Last week, a bill introduced by Rep. Lauren Boebert (R-Colo.) received a hearing.
For some congresspeople, this would not be news. For Boebert it is: In her first term, she sponsored 41 pieces of legislation—one set out to impeach President Joe Biden and Vice President Kamala Harris; another to require the Department of Homeland Security to treat fentanyl as a weapon of mass destruction; a third to prohibit the use of federal funds to research youth gender transitions—and none warranted a hearing.
This turned out to be a problem. Despite being predicted to comfortably win reelection, Boebert prevailed over her Democratic opponent by less than a percentage point. Voters in her district told me the reason was simple: “I don’t think she did shit,” one constituent explained. “She didn’t back one bill, she just talked a lot.”
Now, it seems Boebert has taken that message to heart.

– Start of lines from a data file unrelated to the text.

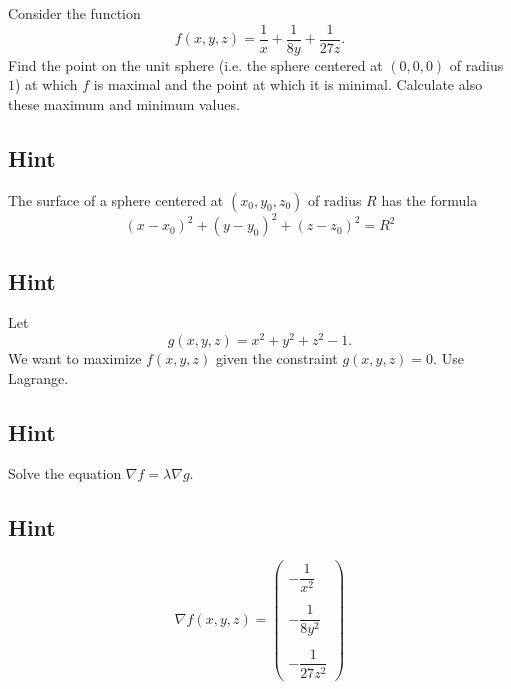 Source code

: \documentclass[a4paper,10pt]{article}
\begin{document}
Consider the function
\[
    f(x,y,z) = \frac{1}{x} + \frac{1}{8y} + \frac{1}{27z}.
\]
Find the point on the unit sphere (i.e. the sphere centered at $(0, 0, 0)$ of radius $1$) at which $f$ is maximal and the point at which it is minimal. Calculate also these maximum and minimum values.

\subsection{Hint}
The surface of a sphere centered at $(x_0, y_0, z_0)$ of radius $R$ has the formula
\[
    (x-x_0)^2 + (y-y_0)^2 + (z-z_0)^2 = R^2
\]

\subsection{Hint}
Let
\[
    g(x,y,z) = x^2 + y^2 + z^2 - 1.
\]
We want to maximize $f(x,y,z)$ given the constraint $g(x,y,z) = 0$. Use Lagrange.

\subsection{Hint}
Solve the equation $\nabla f = \lambda\nabla g$.

\subsection{Hint}
\[
    \nabla f(x,y,z) = \begin{pmatrix}
        -\dfrac{1}{x^2} \\ \\ -\dfrac{1}{8y^2} \\ \\ -\dfrac{1}{27z^2}
    \end{pmatrix}
\]
\end{document}
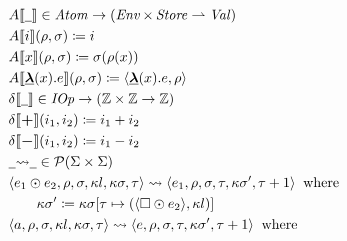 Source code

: \begin{figure}

\small\begin{align*}
&\hspace{0em} A \llbracket  \underline{\hspace{0.5em}}  \rrbracket   \in   \itop{Atom}   \rightarrow   (\itop{Env}   \times   \itop{Store}   \rightharpoonup   \itop{Val})  \\
&\hspace{0em} A \llbracket i \rrbracket ( \rho , \sigma )  \coloneqq  i \\
&\hspace{0em} A \llbracket x \rrbracket ( \rho , \sigma )  \coloneqq   \sigma ( \rho (x)) \\
&\hspace{0em} A \llbracket  \keyword{\lambda} (x).e \rrbracket ( \rho , \sigma )  \coloneqq   \langle  \keyword{\lambda} (x).e, \rho  \rangle   \\
&\hspace{0em}  \delta  \llbracket  \underline{\hspace{0.5em}}  \rrbracket   \in   \itop{IOp}   \rightarrow  ( \mathbb{Z}   \times   \mathbb{Z}   \rightarrow   \mathbb{Z} ) \\
&\hspace{0em}  \delta  \llbracket  \keywordop{+}  \rrbracket (i _1 ,i _2 )  \coloneqq  i _1  + i _2  \\
&\hspace{0em}  \delta  \llbracket  \keywordop{-}  \rrbracket (i _1 ,i _2 )  \coloneqq  i _1  - i _2  \\
&\hspace{0em}  \underline{\hspace{0.5em}}{  \rightsquigarrow  }\underline{\hspace{0.5em}}   \in   \mathcal{P} ( \Sigma   \times   \Sigma ) \\
&\hspace{0em}  \langle e _1   \odot  e _2 , \rho , \sigma , \kappa l, \kappa  \sigma , \tau  \rangle   \rightsquigarrow   \langle e _1 , \rho , \sigma , \tau , \kappa  \sigma ', \tau +1 \rangle   \;\;\text{where}\;\;   \\
&\hspace{2em}  \kappa  \sigma '  \coloneqq   \kappa  \sigma  \lbrack  \tau   \mapsto  ( \langle  \square   \odot  e _2  \rangle , \kappa l) \rbrack  \\
&\hspace{0em}  \langle a, \rho , \sigma , \kappa l, \kappa  \sigma , \tau  \rangle   \rightsquigarrow   \langle e, \rho , \sigma , \tau , \kappa  \sigma ', \tau +1 \rangle   \;\;\text{where}\;\;  \\

\end{align*}
\end{figure}
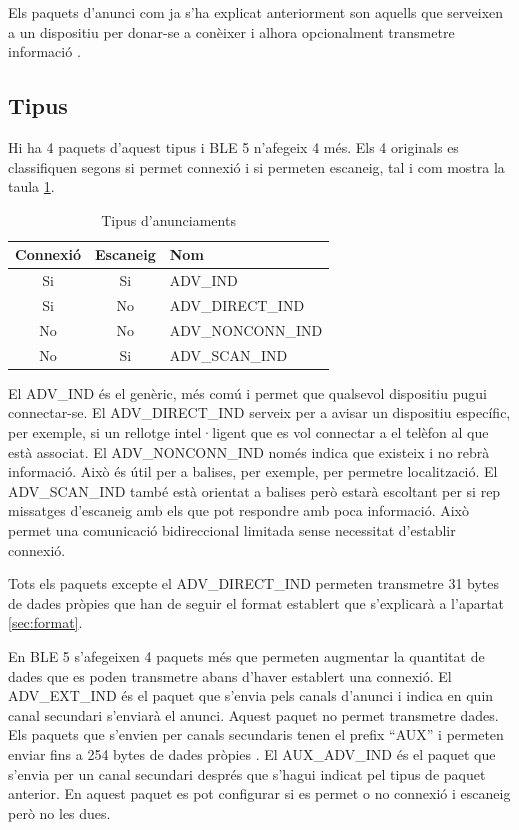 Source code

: Els paquets d'anunci com ja s'ha explicat anteriorment son aquells que serveixen a un dispositiu per donar-se a conèixer i alhora opcionalment transmetre informació \cite{Advertising}.

\subsection{Tipus}
Hi ha 4 paquets d'aquest tipus i BLE 5 n'afegeix 4 més.
Els 4 originals es classifiquen segons si permet connexió i si permeten escaneig, tal i com mostra la taula \ref{tab:Advertisment_Types}.

\begin{table}[!h]
	\begin{center}
		\begin{tabular}{|c|c|l|}
			\hline
			Connexió	&	Escaneig	&	Nom	\\	\hline
			Si			&	Si			&	ADV\_IND	\\	\hline
			Si			&	No			&	ADV\_DIRECT\_IND	\\	\hline
			No			&	No			&	ADV\_NONCONN\_IND	\\	\hline
			No			&	Si			&	ADV\_SCAN\_IND	\\	\hline
		\end{tabular}
	\end{center}
\caption{Tipus d'anunciaments}
\label{tab:Advertisment_Types}
\end{table}


El ADV\_IND és el genèric, més comú i permet que qualsevol dispositiu pugui connectar-se.
El ADV\_DIRECT\_IND serveix per a avisar un dispositiu específic, per exemple, si un rellotge intel·ligent que es vol connectar a el telèfon al que està associat.
El ADV\_NONCONN\_IND només indica que existeix i no rebrà informació.
Això és útil per a balises, per exemple, per permetre localització.
El ADV\_SCAN\_IND també està orientat a balises però estarà escoltant per si rep missatges d'escaneig amb els que pot respondre amb poca informació.
Això permet una comunicació bidireccional limitada sense necessitat d'establir connexió.

Tots els paquets excepte el ADV\_DIRECT\_IND permeten transmetre 31 bytes de dades pròpies que han de seguir el format establert que s'explicarà a l'apartat \ref{sec:format}.

\label{Advertising_Extension_PDU}
En BLE 5 s'afegeixen 4 paquets més que permeten augmentar la quantitat de dades que es poden transmetre abans d'haver establert una connexió.
El ADV\_EXT\_IND és el paquet que s'envia pels canals d'anunci i indica en quin canal secundari s'enviarà el anunci. Aquest paquet no permet transmetre dades.
Els paquets que s'envien per canals secundaris tenen el prefix ``AUX'' i permeten enviar fins a 254 bytes de dades pròpies .
El AUX\_ADV\_IND és el paquet que s'envia per un canal secundari després que s'hagui indicat pel tipus de paquet anterior.
En aquest paquet es pot configurar si es permet o no connexió i escaneig però no les dues.

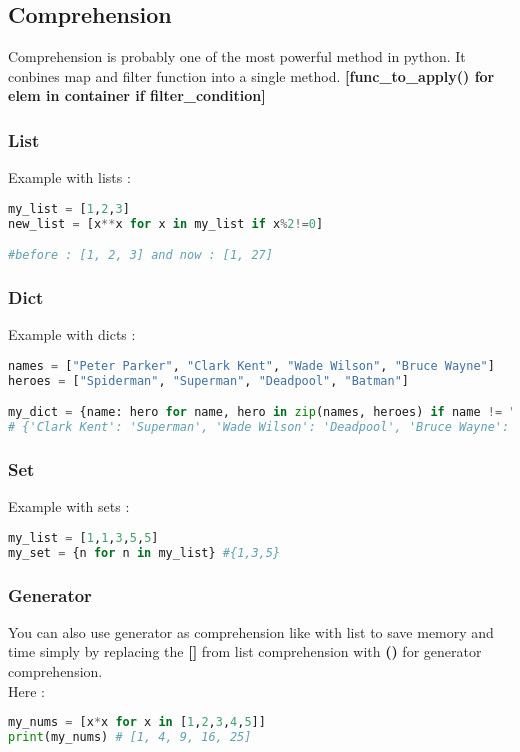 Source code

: \documentclass[a4paper, 12pt, titlepage]{scrartcl} %
\begin{document}
\subsection{Comprehension}
\label{Comprehension}
Comprehension is probably one of the most powerful method in python. It conbines map and filter function into a single method. \textbf{[func\_to\_apply() for elem in container if filter\_condition]} 

\subsubsection{List}
Example with lists :
\begin{lstlisting}[language=Python]
my_list = [1,2,3]
new_list = [x**x for x in my_list if x%2!=0]

#before : [1, 2, 3] and now : [1, 27]
\end{lstlisting}\vspace{5mm}

\subsubsection{Dict}
Example with dicts :
\begin{lstlisting}[language=Python]
names = ["Peter Parker", "Clark Kent", "Wade Wilson", "Bruce Wayne"]
heroes = ["Spiderman", "Superman", "Deadpool", "Batman"]

my_dict = {name: hero for name, hero in zip(names, heroes) if name != "Peter Parker"}
# {'Clark Kent': 'Superman', 'Wade Wilson': 'Deadpool', 'Bruce Wayne': 'Batman'}
\end{lstlisting} \vspace{5mm}

\subsubsection{Set}
Example with sets :
\begin{lstlisting}[language=Python]
my_list = [1,1,3,5,5]
my_set = {n for n in my_list} #{1,3,5}
\end{lstlisting} \vspace{5mm}

\subsubsection{Generator}
You can also use generator as comprehension like with list to save memory and time simply by replacing the \textbf{[]} from list comprehension with \textbf{()} for generator comprehension. \\
Here : 
\begin{lstlisting}[language=Python]
my_nums = [x*x for x in [1,2,3,4,5]]
print(my_nums) # [1, 4, 9, 16, 25]
\end{lstlisting} \vspace{5mm}
\end{document}
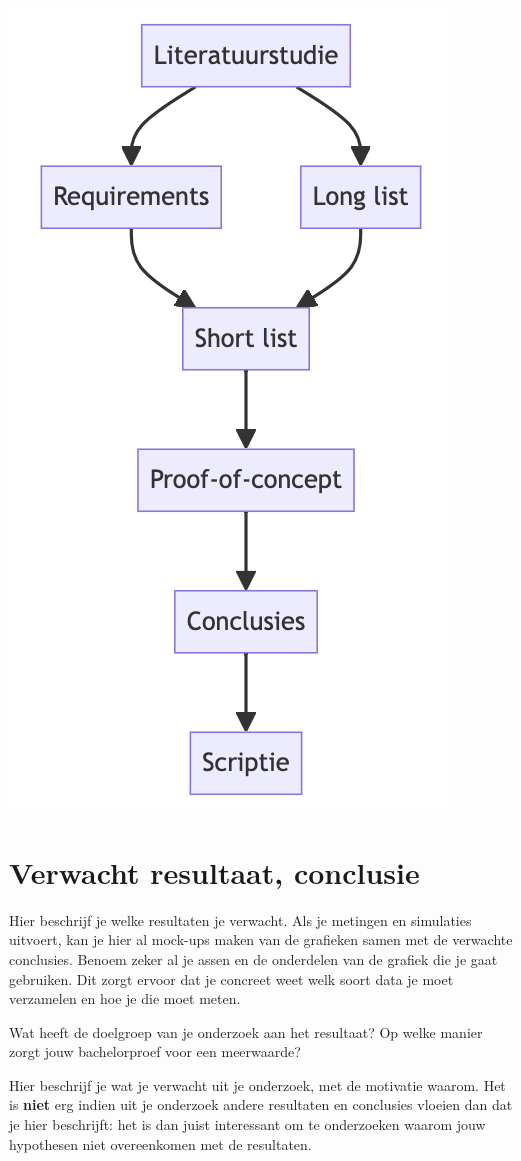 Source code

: \begin{center}
\includegraphics[scale=0.5]{methodologie.png}
\end{center}

\section{Verwacht resultaat, conclusie}%
\label{sec:verwachte_resultaten}

Hier beschrijf je welke resultaten je verwacht. Als je metingen en simulaties uitvoert, kan je hier al mock-ups maken van de grafieken samen met de verwachte conclusies. Benoem zeker al je assen en de onderdelen van de grafiek die je gaat gebruiken. Dit zorgt ervoor dat je concreet weet welk soort data je moet verzamelen en hoe je die moet meten.

Wat heeft de doelgroep van je onderzoek aan het resultaat? Op welke manier zorgt jouw bachelorproef voor een meerwaarde?

Hier beschrijf je wat je verwacht uit je onderzoek, met de motivatie waarom. Het is \textbf{niet} erg indien uit je onderzoek andere resultaten en conclusies vloeien dan dat je hier beschrijft: het is dan juist interessant om te onderzoeken waarom jouw hypothesen niet overeenkomen met de resultaten.

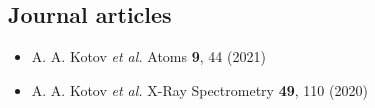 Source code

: \documentclass[10pt,a4paper,ragged2e, academicons]{altacv}
\begin{document}
\newpage
\begin{fullwidth}

    \nocite{*}



    \vspace{-0.5cm}
    \subsection*{Journal articles}
    \begin{itemize}
        \item A. A. Kotov \textit{et al.} Atoms \textbf{9}, 44 (2021)
        \item A. A. Kotov \textit{et al.} X-Ray Spectrometry \textbf{49}, 110 (2020)
    \end{itemize}

    \divider

    \printbibliography[heading=pubtype,title={{Conferences}}, type=inproceedings]
\end{fullwidth}
\end{document}
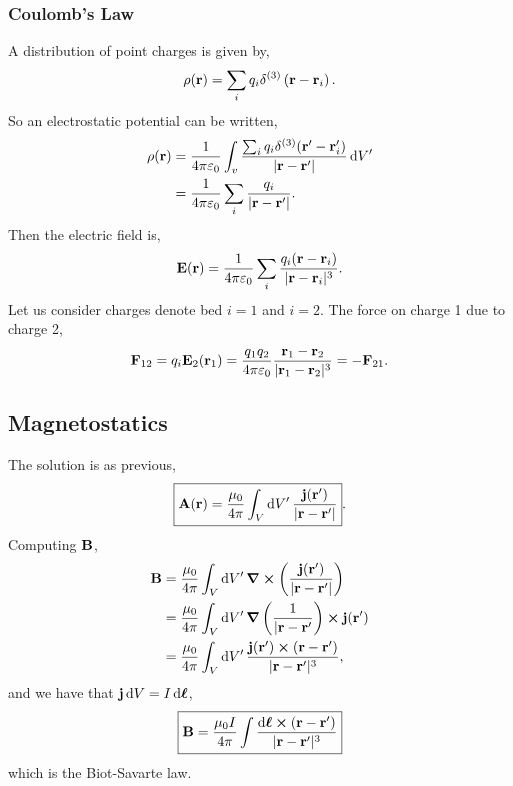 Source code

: \documentclass{book}
\begin{document}
\subsubsection{Coulomb's Law}
A distribution of point charges is given by,
\begin{equation}
	\rho(\vb{r}) = \sum_i q_i\delta^{(3)}\left(\vb{r}-\vb{r}_i\right).
\end{equation}
So an electrostatic potential can be written,
\begin{equation}
	\begin{split}
		\rho(\vb{r}) &= \frac{1}{4\pi\varepsilon_0}\int_v\dfrac{\sum_iq_i\delta^{(3)}(\vb{r}' - \vb{r}'_i)}{|\vb{r}-\vb{r}'|} \dd{V'} \\
		& = \frac{1}{4\pi\varepsilon_0}\sum_i \frac{q_i}{|\vb{r}-\vb{r}'|}.
	\end{split}
\end{equation}
Then the electric field is,
\begin{equation}
	\vb{E}(\vb{r}) = \frac{1}{4\pi\varepsilon_0}\sum_i \frac{q_i(\vb{r} -\vb{r}_i)}{|\vb{r}-\vb{r}_i|^3}.
\end{equation}
Let us consider charges denote bed $i=1$ and $i=2$. The force on charge 1 due to charge 2,
\begin{equation}
	\vb{F}_{12} = q_i\vb{E}_2(\vb{r}_1) = \frac{q_1q_2}{4\pi\varepsilon_0}\frac{\vb{r}_1 - \vb{r}_2}{|\vb{r}_1 -\vb{r}_2|^3} = -\vb{F}_{21}.
\end{equation}
\subsection{Magnetostatics}
The solution is as previous,
\begin{equation}
	\boxed{\vb{A}(\vb{r}) = \frac{\mu_0}{4\pi}\int_V\dd{V'}\frac{\vb{j}(\vb{r}')}{|\vb{r}-\vb{r}'|}}.
\end{equation}
Computing $\vb{B}$,
\begin{equation}
	\begin{split}
		\vb{B} &= \frac{\mu_0}{4\pi}\int_V\dd{V'}\curl{\left(\frac{\vb{j}(\vb{r}')}{|\vb{r} - \vb{r}'|}\right)} \\
		& = \frac{\mu_0}{4\pi}\int_V\dd{V'} \grad \left(\frac{1}{|\vb{r} - \vb{r}'}\right)\cross \vb{j}(\vb{r}') \\
		& = \frac{\mu_0}{4\pi}\int_V\dd{V'} \frac{\vb{j}(\vb{r}')\cross(\vb{r} - \vb{r}')}{|\vb{r} - \vb{r}'|^3},
	\end{split}
\end{equation}
and we have that $\vb{j} \dd{V} = I \dd{\vb*{\ell}}$,
\begin{equation}
	\boxed{\vb{B} = \frac{\mu_0 I}{4\pi} \int \frac{\dd{\vb*{\ell}}\cross(\vb{r} - \vb{r}')}{|\vb{r} - \vb{r}'|^3}}
\end{equation}
which is the Biot-Savarte law.
\end{document}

In proposing to remove the gray wolf from the Endangered Species Act, she has taken aim at a serious, complex issue in her home state.
In 2020, Coloradans narrowly voted to allow the reintroduction of gray wolves, which had been hunted out of their natural range in the 1940s. Environmentalists say that wolves are an important part of ecosystems, allowing aspens and willows to thrive by mediating the elk population that feeds on them. Because wolves are protected by the Endangered Species Act, it is illegal to kill them—except in the Northern Rocky Mountains, which encompasses Montana, Wyoming, and Idaho, because those states have already successfully restored their gray wolf populations. (Endangered species can be killed in self-defense.) Wolves have not yet been officially reintroduced by Colorado Parks and Wildlife. Still, some packs have migrated into the state from Wyoming. These wolves occasionally kill cattle, frustrating ranchers, who view the reintroduction of wolves as harmful and say that the state’s city-dwellers don’t know what it’s like to have their livelihood threatened by carnivorous animals. By removing wolves from the ESA, Boebert wants to allow Colorado ranchers to shoot wolves.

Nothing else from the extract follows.